Was sind die größten Hoppalas, die bei der Eröffnung passieren können?

Ich würde es „unglückliche Umstände” nennen. Also zum Beispiel, wenn auf den Stufen eine Dame der anderen auf das Kleid steigt, hängen bleibt, stehen bleibt. Und dann entsteht beim Einzug natürlich eine Lücke. Das schaut dann aus wie eine „Blockabfertigung”. Aber sowas kann natürlich passieren. Oder der Kreislauf … letztes Jahr hat es eine Debütantin brettlgrad’ auf die Nase gehaut – kann auch passieren.

Welche Voraussetzungen braucht es, um den Opernball zu eröffnen?

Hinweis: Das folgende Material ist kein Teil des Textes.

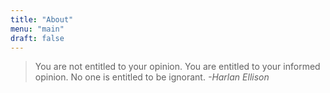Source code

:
 ```yaml
---
title: "About"
menu: "main"
draft: false
---
```


>You are not entitled to your opinion. You are entitled to your informed opinion. No one is entitled to be ignorant.
<cite>-Harlan Ellison</cite>
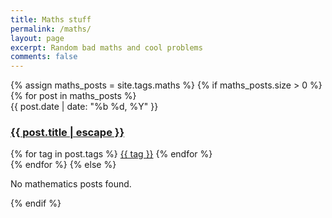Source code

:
 ```yaml
---
title: Maths stuff
permalink: /maths/
layout: page
excerpt: Random bad maths and cool problems
comments: false
---
```



<div id="posts-container">
  <section class="tag-section">
    {% assign maths_posts = site.tags.maths %}
    {% if maths_posts.size > 0 %}
      {% for post in maths_posts %}
        <article class="post-item">
          <span class="post-item-date">{{ post.date | date: "%b %d, %Y" }}</span>
          <h3 class="post-item-title">
            <a href="{{ post.url }}">{{ post.title | escape }}</a>
          </h3>
          <div class="post-item-tags">
            {% for tag in post.tags %}
              <a class="tag-item" href="/tags/#{{ tag }}">{{ tag }}</a>
            {% endfor %}
          </div>
        </article>
      {% endfor %}
    {% else %}
      <p>No mathematics posts found.</p>
    {% endif %}
  </section>
</div>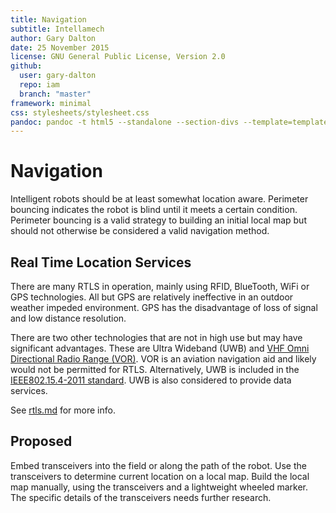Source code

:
 ```yaml
---
title: Navigation
subtitle: Intellamech
author: Gary Dalton
date: 25 November 2015
license: GNU General Public License, Version 2.0
github:
  user: gary-dalton
  repo: iam
  branch: "master"
framework: minimal
css: stylesheets/stylesheet.css
pandoc: pandoc -t html5 --standalone --section-divs --template=template_github.html index.md -o index.html
---
```


# Navigation

Intelligent robots should be at least somewhat location aware. Perimeter
bouncing indicates the robot is blind until it meets a certain condition.
Perimeter bouncing is a valid strategy to building an initial local map but
should not otherwise be considered a valid navigation method.

## Real Time Location Services

There are many RTLS in operation, mainly using RFID, BlueTooth, WiFi or GPS
technologies. All but GPS are relatively ineffective in an outdoor weather
impeded environment. GPS has the disadvantage of loss of signal and low
distance resolution.

There are two other technologies that are not in high use but may have
significant advantages. These are Ultra Wideband (UWB) and [VHF Omni
Directional Radio Range (VOR)](https://en.wikipedia.org/wiki/VHF_omnidirectional_range).
VOR is an aviation navigation aid and likely would not be permitted for RTLS.
Alternatively, UWB is included in the [IEEE802.15.4-2011 standard](http://www.decawave.com/technology/ieee802154a-standard). UWB is also
considered to provide data services.

See [rtls.md](rtls.md) for more info.

## Proposed

Embed transceivers into the field or along the path of the robot. Use the
transceivers to determine current location on a local map. Build the local map
manually, using the transceivers and a lightweight wheeled marker. The specific
details of the transceivers needs further research.
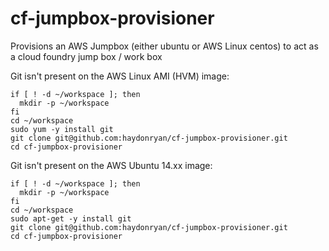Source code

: cf-jumpbox-provisioner
======================

Provisions an AWS Jumpbox (either ubuntu or AWS Linux centos) to act as a cloud foundry jump box / work box

Git isn't present on the AWS Linux AMI (HVM) image:

```
if [ ! -d ~/workspace ]; then
  mkdir -p ~/workspace
fi
cd ~/workspace
sudo yum -y install git
git clone git@github.com:haydonryan/cf-jumpbox-provisioner.git
cd cf-jumpbox-provisioner
```

Git isn't present on the AWS Ubuntu 14.xx image:
```
if [ ! -d ~/workspace ]; then
  mkdir -p ~/workspace
fi
cd ~/workspace
sudo apt-get -y install git
git clone git@github.com:haydonryan/cf-jumpbox-provisioner.git
cd cf-jumpbox-provisioner
```
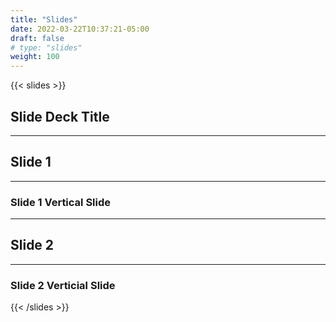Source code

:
 ```yaml
---
title: "Slides"
date: 2022-03-22T10:37:21-05:00
draft: false
# type: "slides"
weight: 100
---
```


{{< slides >}}

## Slide Deck Title

---

## Slide 1

___

### Slide 1 Vertical Slide

---

## Slide 2

___

### Slide 2 Verticial Slide

{{< /slides >}}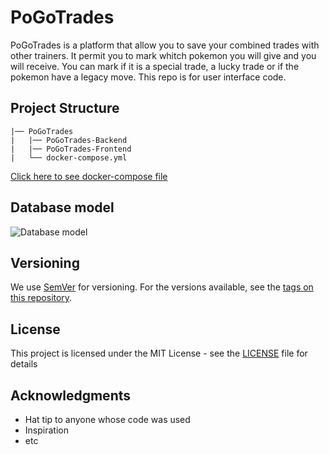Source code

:# PoGoTrades

PoGoTrades is a platform that allow you to save your combined trades with other trainers. It permit you to mark whitch pokemon you will give and you will receive. You can mark if it is a special trade, a lucky trade or if the pokemon have a legacy move. This repo is for user interface code.

## Project Structure

```
|── PoGoTrades
|   |── PoGoTrades-Backend
|   |── PoGoTrades-Frontend
|   └── docker-compose.yml
```

[Click here to see docker-compose file](https://gist.github.com/ruiaraujo012/ae78454aa84eb8866c1d7cf35dfc7f14)

## Database model
![Database model](https://github.com/ruiaraujo012/trademon-backend/blob/master/dbModeling/db_model_dark.png "Database model dark.")

## Versioning

We use [SemVer](http://semver.org/) for versioning. For the versions available, see the [tags on this repository](https://github.com/ruiaraujo012/PoGoTrades-Backend/tags). 

## License

This project is licensed under the MIT License - see the [LICENSE](LICENSE) file for details

## Acknowledgments

* Hat tip to anyone whose code was used
* Inspiration
* etc
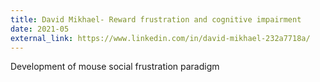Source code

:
 ```yaml
---
title: David Mikhael- Reward frustration and cognitive impairment
date: 2021-05
external_link: https://www.linkedin.com/in/david-mikhael-232a7718a/
---
```


Development of mouse social frustration paradigm
<!--more-->
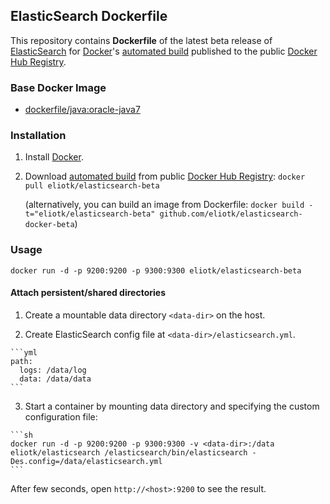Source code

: ## ElasticSearch Dockerfile


This repository contains **Dockerfile** of the latest beta release of [ElasticSearch](http://www.elasticsearch.org/) for [Docker](https://www.docker.com/)'s [automated build](https://registry.hub.docker.com/u/dockerfile/elasticsearch/) published to the public [Docker Hub Registry](https://registry.hub.docker.com/).


### Base Docker Image

* [dockerfile/java:oracle-java7](http://dockerfile.github.io/#/java)


### Installation

1. Install [Docker](https://www.docker.com/).

2. Download [automated build](https://registry.hub.docker.com/u/dockerfile/elasticsearch/) from public [Docker Hub Registry](https://registry.hub.docker.com/): `docker pull eliotk/elasticsearch-beta`

   (alternatively, you can build an image from Dockerfile: `docker build -t="eliotk/elasticsearch-beta" github.com/eliotk/elasticsearch-docker-beta`)


### Usage

    docker run -d -p 9200:9200 -p 9300:9300 eliotk/elasticsearch-beta

#### Attach persistent/shared directories

  1. Create a mountable data directory `<data-dir>` on the host.

  2. Create ElasticSearch config file at `<data-dir>/elasticsearch.yml`.

    ```yml
    path:
      logs: /data/log
      data: /data/data
    ```

  3. Start a container by mounting data directory and specifying the custom configuration file:

    ```sh
    docker run -d -p 9200:9200 -p 9300:9300 -v <data-dir>:/data eliotk/elasticsearch /elasticsearch/bin/elasticsearch -Des.config=/data/elasticsearch.yml
    ```

After few seconds, open `http://<host>:9200` to see the result.

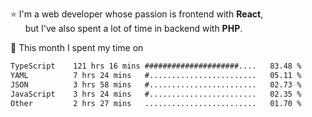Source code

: ⭐ I'm a web developer whose passion is frontend with <b>React</b>,<br/>
&nbsp; &nbsp; &nbsp; but I've also spent a lot of time in backend with <b>PHP</b>.

📅 This month I spent my time on

<!--START_SECTION:waka-->

```txt
TypeScript    121 hrs 16 mins #####################....   83.48 %
YAML          7 hrs 24 mins   #........................   05.11 %
JSON          3 hrs 58 mins   #........................   02.73 %
JavaScript    3 hrs 24 mins   #........................   02.35 %
Other         2 hrs 27 mins   .........................   01.70 %
```

<!--END_SECTION:waka-->
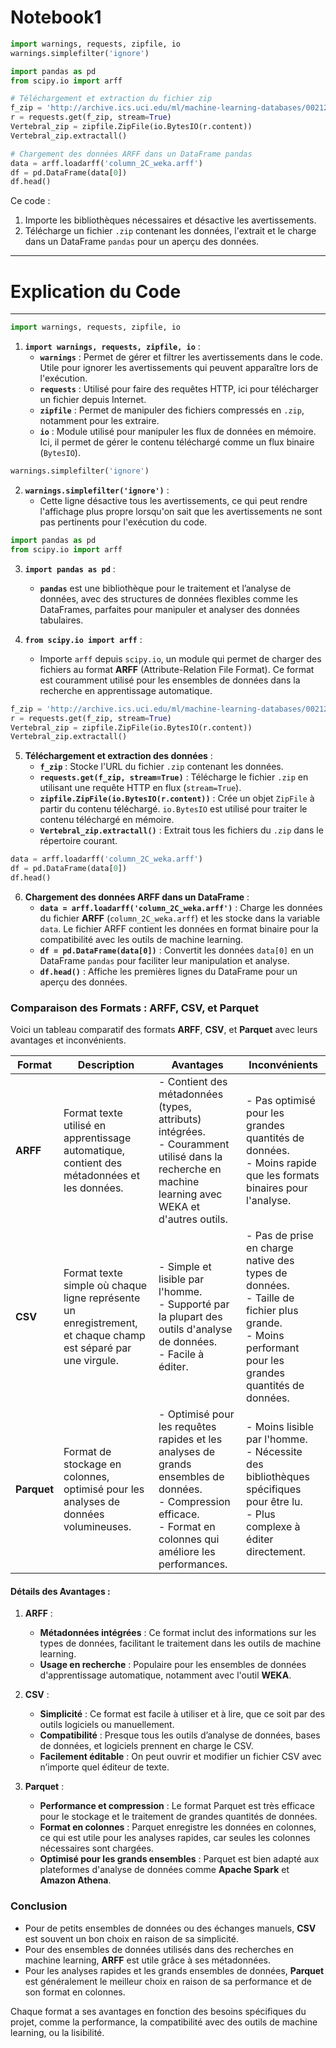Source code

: # Notebook1

```python
import warnings, requests, zipfile, io
warnings.simplefilter('ignore')

import pandas as pd
from scipy.io import arff

# Téléchargement et extraction du fichier zip
f_zip = 'http://archive.ics.uci.edu/ml/machine-learning-databases/00212/vertebral_column_data.zip'
r = requests.get(f_zip, stream=True)
Vertebral_zip = zipfile.ZipFile(io.BytesIO(r.content))
Vertebral_zip.extractall()

# Chargement des données ARFF dans un DataFrame pandas
data = arff.loadarff('column_2C_weka.arff')
df = pd.DataFrame(data[0])
df.head()
```

Ce code :
1. Importe les bibliothèques nécessaires et désactive les avertissements.
2. Télécharge un fichier `.zip` contenant les données, l'extrait et le charge dans un DataFrame `pandas` pour un aperçu des données.


-------------------------
# Explication du Code
-------------------------

```python
import warnings, requests, zipfile, io
```

1. **`import warnings, requests, zipfile, io`** :
   - **`warnings`** : Permet de gérer et filtrer les avertissements dans le code. Utile pour ignorer les avertissements qui peuvent apparaître lors de l'exécution.
   - **`requests`** : Utilisé pour faire des requêtes HTTP, ici pour télécharger un fichier depuis Internet.
   - **`zipfile`** : Permet de manipuler des fichiers compressés en `.zip`, notamment pour les extraire.
   - **`io`** : Module utilisé pour manipuler les flux de données en mémoire. Ici, il permet de gérer le contenu téléchargé comme un flux binaire (`BytesIO`).

```python
warnings.simplefilter('ignore')
```

2. **`warnings.simplefilter('ignore')`** :
   - Cette ligne désactive tous les avertissements, ce qui peut rendre l'affichage plus propre lorsqu'on sait que les avertissements ne sont pas pertinents pour l'exécution du code.

```python
import pandas as pd
from scipy.io import arff
```

3. **`import pandas as pd`** :
   - **`pandas`** est une bibliothèque pour le traitement et l’analyse de données, avec des structures de données flexibles comme les DataFrames, parfaites pour manipuler et analyser des données tabulaires.

4. **`from scipy.io import arff`** :
   - Importe `arff` depuis `scipy.io`, un module qui permet de charger des fichiers au format **ARFF** (Attribute-Relation File Format). Ce format est couramment utilisé pour les ensembles de données dans la recherche en apprentissage automatique.

```python
f_zip = 'http://archive.ics.uci.edu/ml/machine-learning-databases/00212/vertebral_column_data.zip'
r = requests.get(f_zip, stream=True)
Vertebral_zip = zipfile.ZipFile(io.BytesIO(r.content))
Vertebral_zip.extractall()
```

5. **Téléchargement et extraction des données** :
   - **`f_zip`** : Stocke l'URL du fichier `.zip` contenant les données.
   - **`requests.get(f_zip, stream=True)`** : Télécharge le fichier `.zip` en utilisant une requête HTTP en flux (`stream=True`).
   - **`zipfile.ZipFile(io.BytesIO(r.content))`** : Crée un objet `ZipFile` à partir du contenu téléchargé. `io.BytesIO` est utilisé pour traiter le contenu téléchargé en mémoire.
   - **`Vertebral_zip.extractall()`** : Extrait tous les fichiers du `.zip` dans le répertoire courant.

```python
data = arff.loadarff('column_2C_weka.arff')
df = pd.DataFrame(data[0])
df.head()
```

6. **Chargement des données ARFF dans un DataFrame** :
   - **`data = arff.loadarff('column_2C_weka.arff')`** : Charge les données du fichier **ARFF** (`column_2C_weka.arff`) et les stocke dans la variable `data`. Le fichier ARFF contient les données en format binaire pour la compatibilité avec les outils de machine learning.
   - **`df = pd.DataFrame(data[0])`** : Convertit les données `data[0]` en un DataFrame `pandas` pour faciliter leur manipulation et analyse.
   - **`df.head()`** : Affiche les premières lignes du DataFrame pour un aperçu des données.

### Comparaison des Formats : ARFF, CSV, et Parquet

Voici un tableau comparatif des formats **ARFF**, **CSV**, et **Parquet** avec leurs avantages et inconvénients.

| **Format**     | **Description**                                                                                   | **Avantages**                                                                                                       | **Inconvénients**                                                                                      |
|----------------|---------------------------------------------------------------------------------------------------|---------------------------------------------------------------------------------------------------------------------|--------------------------------------------------------------------------------------------------------|
| **ARFF**       | Format texte utilisé en apprentissage automatique, contient des métadonnées et les données.       | - Contient des métadonnées (types, attributs) intégrées.<br>- Couramment utilisé dans la recherche en machine learning avec WEKA et d'autres outils. | - Pas optimisé pour les grandes quantités de données.<br>- Moins rapide que les formats binaires pour l'analyse. |
| **CSV**        | Format texte simple où chaque ligne représente un enregistrement, et chaque champ est séparé par une virgule. | - Simple et lisible par l'homme.<br>- Supporté par la plupart des outils d'analyse de données.<br>- Facile à éditer. | - Pas de prise en charge native des types de données.<br>- Taille de fichier plus grande.<br>- Moins performant pour les grandes quantités de données. |
| **Parquet**    | Format de stockage en colonnes, optimisé pour les analyses de données volumineuses.               | - Optimisé pour les requêtes rapides et les analyses de grands ensembles de données.<br>- Compression efficace.<br>- Format en colonnes qui améliore les performances. | - Moins lisible par l'homme.<br>- Nécessite des bibliothèques spécifiques pour être lu.<br>- Plus complexe à éditer directement. |

#### Détails des Avantages :

1. **ARFF** :
   - **Métadonnées intégrées** : Ce format inclut des informations sur les types de données, facilitant le traitement dans les outils de machine learning.
   - **Usage en recherche** : Populaire pour les ensembles de données d'apprentissage automatique, notamment avec l'outil **WEKA**.

2. **CSV** :
   - **Simplicité** : Ce format est facile à utiliser et à lire, que ce soit par des outils logiciels ou manuellement.
   - **Compatibilité** : Presque tous les outils d’analyse de données, bases de données, et logiciels prennent en charge le CSV.
   - **Facilement éditable** : On peut ouvrir et modifier un fichier CSV avec n’importe quel éditeur de texte.

3. **Parquet** :
   - **Performance et compression** : Le format Parquet est très efficace pour le stockage et le traitement de grandes quantités de données.
   - **Format en colonnes** : Parquet enregistre les données en colonnes, ce qui est utile pour les analyses rapides, car seules les colonnes nécessaires sont chargées.
   - **Optimisé pour les grands ensembles** : Parquet est bien adapté aux plateformes d'analyse de données comme **Apache Spark** et **Amazon Athena**.

### Conclusion

- Pour de petits ensembles de données ou des échanges manuels, **CSV** est souvent un bon choix en raison de sa simplicité.
- Pour des ensembles de données utilisés dans des recherches en machine learning, **ARFF** est utile grâce à ses métadonnées.
- Pour les analyses rapides et les grands ensembles de données, **Parquet** est généralement le meilleur choix en raison de sa performance et de son format en colonnes.

Chaque format a ses avantages en fonction des besoins spécifiques du projet, comme la performance, la compatibilité avec des outils de machine learning, ou la lisibilité.

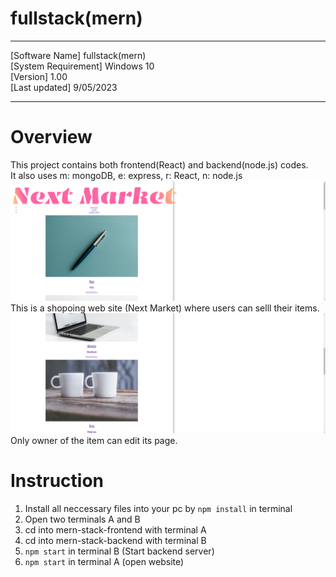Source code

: # fullstack(mern)

----------------------------------------

[Software Name] fullstack(mern)  
[System Requirement] Windows 10  
[Version] 1.00  
[Last updated] 9/05/2023  

----------------------------------------

# Overview

This project contains both frontend(React) and backend(node.js) codes.  
It also uses m: mongoDB, e: express, r: React, n: node.js 
![Next Market image](images/image230512_173336.png)
This is a shopoing web site (Next Market) where users can selll their items. 
![Next Market image](images/image230512_173355.png) 
Only owner of the item can edit its page.  

# Instruction
1. Install all neccessary files into your pc by ```npm install``` in terminal
1. Open two terminals A and B
1. cd into mern-stack-frontend with terminal A
1. cd into mern-stack-backend with terminal B
1. ```npm start``` in terminal B (Start backend server)
1. ```npm start``` in terminal A (open website)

Man muss im Alter zwischen 17 und 24 Jahren sein und Linkswalzer können. Also nicht nur Kenntnisse haben, sondern der muss wirklich sehr gut funktionieren. Denn wir haben pro Jahr 300 bis 500 Anmeldungen. Heuer hatten wir zum Beispiel sehr viele Paare aus dem Ausland, die wir leider nicht alle nehmen können. Da muss man wirklich unterscheiden: Können die den Walzer wirklich, Ja oder Nein? Der Ball hat im Ausland in den letzten Jahren wieder den Stellenwert bekommen, dass die Leute denken: „Es ist cool, nach Wien zu fahren und dort den Opernball zu eröffnen.”

Es gibt immer wieder die Kritik, dass der Wiener Opernball mittlerweile ein „aufgebauschtes Kommerz-Ereignis” ist. Wie sehen Sie das?

Da kenne ich Bälle, die schlimmer sind! Der Opernball ist und war immer ein aufgebauschter Ball. Das kann man nicht abstreiten – schließlich sollte er von jeher nach außen die Botschaft tragen: „Österreich ist lebendig, Österreich hat Kultur.” Aber wir haben es geschafft, das gut 20 Prozent der Besucher mittlerweile zur jungen Gruppe unter 30 Jahren zählen. Das war schon ein Erfolg für uns. Die Tanzfläche wird jedes Jahr voller und voller, und keiner will nachhause gehen. Wir könnten den Ball verlängern! Daher denke ich, dass der Ball immer zwei Gesichter hat: Das eine voller Trubel, das man vielleicht aus den Medien kennt, mit der „Prominenz”, die eben kommt. Und das andere sind die Leute, die nur wegen dem Ball dort sind und dort einfach tanzen und Spaß haben wollen. Sicher, der Hype und die wirtschaftlichen Aspekte sind da – aber er ist schlussendlich ein Ball für Ballgeher.

Was sind die größten Herausforderungen bei der Organisation?

Schon zu Beginn die Frage: Wohin wollen wir diesmal mit dem Opernball gehen? Was können wir anders machen? Dann kommen die Paare, die sich bewerben – auch keine leichte Aufgabe. Und dann die Entscheidung, welche Stimmung wir mit dem Ball erschaffen möchten. Zum Beispiel: Wen lassen wir heuer „Alles Walzer” sagen? Wir haben es schon die Kinder vom Ballett sagen lassen, die Musiker, die Debütanten selbst … darauf warten die Leute auch immer mit Spannung.

Und werden Sie selbst Zeit haben, den Opernball zu genießen, oder sind Sie laufend eingespannt?

Ich habe den Ball schon früher privat genossen, und ich genieße ihn auch heute. Das war mitunter ein Grund, warum ich überhaupt zum ersten Mal in die Tanzschule gegangen bin: Ich wollte den Opernball eröffnen. Im Endeffekt habe ich wegen der Arbeit den Ball dann doch nie eröffnet – dafür darf ich jetzt in der ersten Reihe stehen.